Archivo por días: 04/05/2013

Guillermo Moncada, El Coloso de Ébano

José Guillermo Veranes  fue uno de esos hombres que nació para ser gigante, no sólo por su estatura sino por su arrojo, honor y dignidad y méritos revolucionarios. Tenía 27 años cuando el alzamiento de La Demajagua y dejó el oficio de carpintero, para incorporarse a las filas insurgentes donde en poco tiempo ganó los grados militares por su valentía.

Al terminar la Guerra de los 10 Años, Guillermón (como así le llamaban),  era Brigadier y había participado en más de un centenar de combates a las órdenes de Máximo Gómez y Antonio Maceo.

Al producirse el Pacto del Zanjón, Moncada estaba bajo el mando del Titán de Bronce y lo secundó en la célebre Protesta de Baraguá, como uno de sus hombres de confianza.
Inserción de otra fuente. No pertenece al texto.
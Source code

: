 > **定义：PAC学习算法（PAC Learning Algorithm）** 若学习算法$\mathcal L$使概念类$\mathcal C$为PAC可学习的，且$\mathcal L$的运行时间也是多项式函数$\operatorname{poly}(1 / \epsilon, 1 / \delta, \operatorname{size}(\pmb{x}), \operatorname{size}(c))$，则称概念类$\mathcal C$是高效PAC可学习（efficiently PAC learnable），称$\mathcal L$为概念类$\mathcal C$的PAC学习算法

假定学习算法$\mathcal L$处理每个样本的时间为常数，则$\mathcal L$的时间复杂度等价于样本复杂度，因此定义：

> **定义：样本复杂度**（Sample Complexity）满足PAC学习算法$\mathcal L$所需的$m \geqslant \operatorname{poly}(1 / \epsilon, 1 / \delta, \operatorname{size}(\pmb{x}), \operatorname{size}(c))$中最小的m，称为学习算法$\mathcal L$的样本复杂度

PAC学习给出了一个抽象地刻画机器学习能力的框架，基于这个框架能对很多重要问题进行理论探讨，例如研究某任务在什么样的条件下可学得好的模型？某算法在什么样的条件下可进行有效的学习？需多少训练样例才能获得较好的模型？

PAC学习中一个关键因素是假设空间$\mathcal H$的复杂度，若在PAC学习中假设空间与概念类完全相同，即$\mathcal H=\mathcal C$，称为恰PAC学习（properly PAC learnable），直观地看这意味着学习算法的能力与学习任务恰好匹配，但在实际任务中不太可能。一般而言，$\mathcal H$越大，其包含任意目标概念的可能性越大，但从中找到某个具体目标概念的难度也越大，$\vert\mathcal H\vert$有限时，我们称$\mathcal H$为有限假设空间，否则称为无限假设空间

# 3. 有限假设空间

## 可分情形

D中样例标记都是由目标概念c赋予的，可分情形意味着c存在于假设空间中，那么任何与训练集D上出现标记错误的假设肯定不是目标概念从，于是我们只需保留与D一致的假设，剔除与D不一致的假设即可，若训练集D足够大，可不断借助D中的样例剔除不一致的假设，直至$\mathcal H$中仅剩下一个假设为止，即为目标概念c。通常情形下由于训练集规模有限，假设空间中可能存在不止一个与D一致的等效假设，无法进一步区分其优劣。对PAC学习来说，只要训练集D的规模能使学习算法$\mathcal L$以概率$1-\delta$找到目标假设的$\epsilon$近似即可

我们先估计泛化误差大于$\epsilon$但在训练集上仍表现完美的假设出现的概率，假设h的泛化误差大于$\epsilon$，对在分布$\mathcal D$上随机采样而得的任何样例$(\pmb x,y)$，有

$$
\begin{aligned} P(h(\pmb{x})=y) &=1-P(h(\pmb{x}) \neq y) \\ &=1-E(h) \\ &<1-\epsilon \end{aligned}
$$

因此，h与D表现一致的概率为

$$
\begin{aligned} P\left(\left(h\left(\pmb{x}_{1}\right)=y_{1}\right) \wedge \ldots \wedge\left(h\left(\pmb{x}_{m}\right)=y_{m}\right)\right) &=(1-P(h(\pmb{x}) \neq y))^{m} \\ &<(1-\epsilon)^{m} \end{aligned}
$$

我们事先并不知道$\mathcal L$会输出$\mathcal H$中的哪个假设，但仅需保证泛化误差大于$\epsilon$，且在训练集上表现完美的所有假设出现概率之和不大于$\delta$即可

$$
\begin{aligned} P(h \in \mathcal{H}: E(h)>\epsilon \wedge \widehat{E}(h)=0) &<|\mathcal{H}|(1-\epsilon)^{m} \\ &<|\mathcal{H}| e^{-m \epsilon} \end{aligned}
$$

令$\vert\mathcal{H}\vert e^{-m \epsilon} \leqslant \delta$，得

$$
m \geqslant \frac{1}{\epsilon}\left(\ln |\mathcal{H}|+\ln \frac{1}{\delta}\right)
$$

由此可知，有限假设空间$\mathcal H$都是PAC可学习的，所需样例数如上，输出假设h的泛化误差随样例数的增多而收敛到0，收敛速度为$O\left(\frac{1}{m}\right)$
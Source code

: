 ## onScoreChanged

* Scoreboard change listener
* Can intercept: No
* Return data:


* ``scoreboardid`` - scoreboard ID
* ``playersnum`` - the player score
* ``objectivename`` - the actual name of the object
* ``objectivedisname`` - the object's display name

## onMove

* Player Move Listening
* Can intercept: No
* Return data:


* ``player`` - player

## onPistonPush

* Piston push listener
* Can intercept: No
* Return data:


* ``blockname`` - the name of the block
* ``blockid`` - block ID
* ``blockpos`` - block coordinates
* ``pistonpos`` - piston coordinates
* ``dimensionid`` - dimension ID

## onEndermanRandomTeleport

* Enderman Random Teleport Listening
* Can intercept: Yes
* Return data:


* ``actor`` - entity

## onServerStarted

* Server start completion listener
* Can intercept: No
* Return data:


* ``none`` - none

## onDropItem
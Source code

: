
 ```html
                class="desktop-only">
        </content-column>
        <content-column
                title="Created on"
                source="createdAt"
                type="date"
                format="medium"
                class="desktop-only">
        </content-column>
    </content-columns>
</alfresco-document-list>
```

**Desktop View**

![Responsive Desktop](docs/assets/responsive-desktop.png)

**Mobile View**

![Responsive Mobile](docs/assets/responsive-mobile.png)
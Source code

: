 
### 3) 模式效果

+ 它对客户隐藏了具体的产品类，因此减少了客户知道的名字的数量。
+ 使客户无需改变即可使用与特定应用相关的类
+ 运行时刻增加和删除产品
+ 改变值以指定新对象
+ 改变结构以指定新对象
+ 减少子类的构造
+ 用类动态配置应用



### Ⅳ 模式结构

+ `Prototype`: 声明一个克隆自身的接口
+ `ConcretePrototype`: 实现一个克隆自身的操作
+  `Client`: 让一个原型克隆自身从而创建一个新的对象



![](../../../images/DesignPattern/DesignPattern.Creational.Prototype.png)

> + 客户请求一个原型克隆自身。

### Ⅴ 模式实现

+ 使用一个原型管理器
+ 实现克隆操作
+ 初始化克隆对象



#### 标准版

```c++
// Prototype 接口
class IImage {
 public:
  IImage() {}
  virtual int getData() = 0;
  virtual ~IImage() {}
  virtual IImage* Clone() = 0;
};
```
La terminación de la Guerra de los 10 Años no fue para Guillermón una tregua, pues en agosto de 1869 tomó las armas nuevamente al estallar la llamada Guerra Chiquita.

Fracasado ese movimiento, Moncada fue enviado a prisión en las Islas Baleares, de donde regresa en 1886, para proseguir la actividad revolucionaria y por ello, cae preso nuevamente y es recluido por seis meses en el Cuartel Reina Mercedes, de Santiago de Cuba, que después, en la pseudo-república llevara su nombre.

Por sus méritos y experiencia militar, José Martí lo designa junto a Bartolomé Masó, para encabezar el movimiento revolucionario en Oriente y bajo su mando, se produce el alzamiento armado del 24 de febrero de 1895. Aunque muy enfermo de tuberculosis, Guillermón vuelve a la manigua y ese día ataca al poblado de Dos Caminos de San Luis, para proveerse de armas y municiones.

Pero la terrible enfermedad que lo minaba pudo más que la voluntad de este “Coloso de Ébano” y el 5 de abril de 1895, a poco más de un mes de iniciada la “guerra necesaria”, deja de existir.

Con su muerte la Revolución perdió a uno de sus más capaces jefes militares y la guerra a uno de sus más extraordinarios combatientes. Guillermón acostumbraba a decir: “Mi brazo de negro y mi corazón de cubano tienen fe en la victoria”.  A 118 años de su muerte el pueblo le recuerda ofreciéndole como homenaje la victoria que él tanto quiso.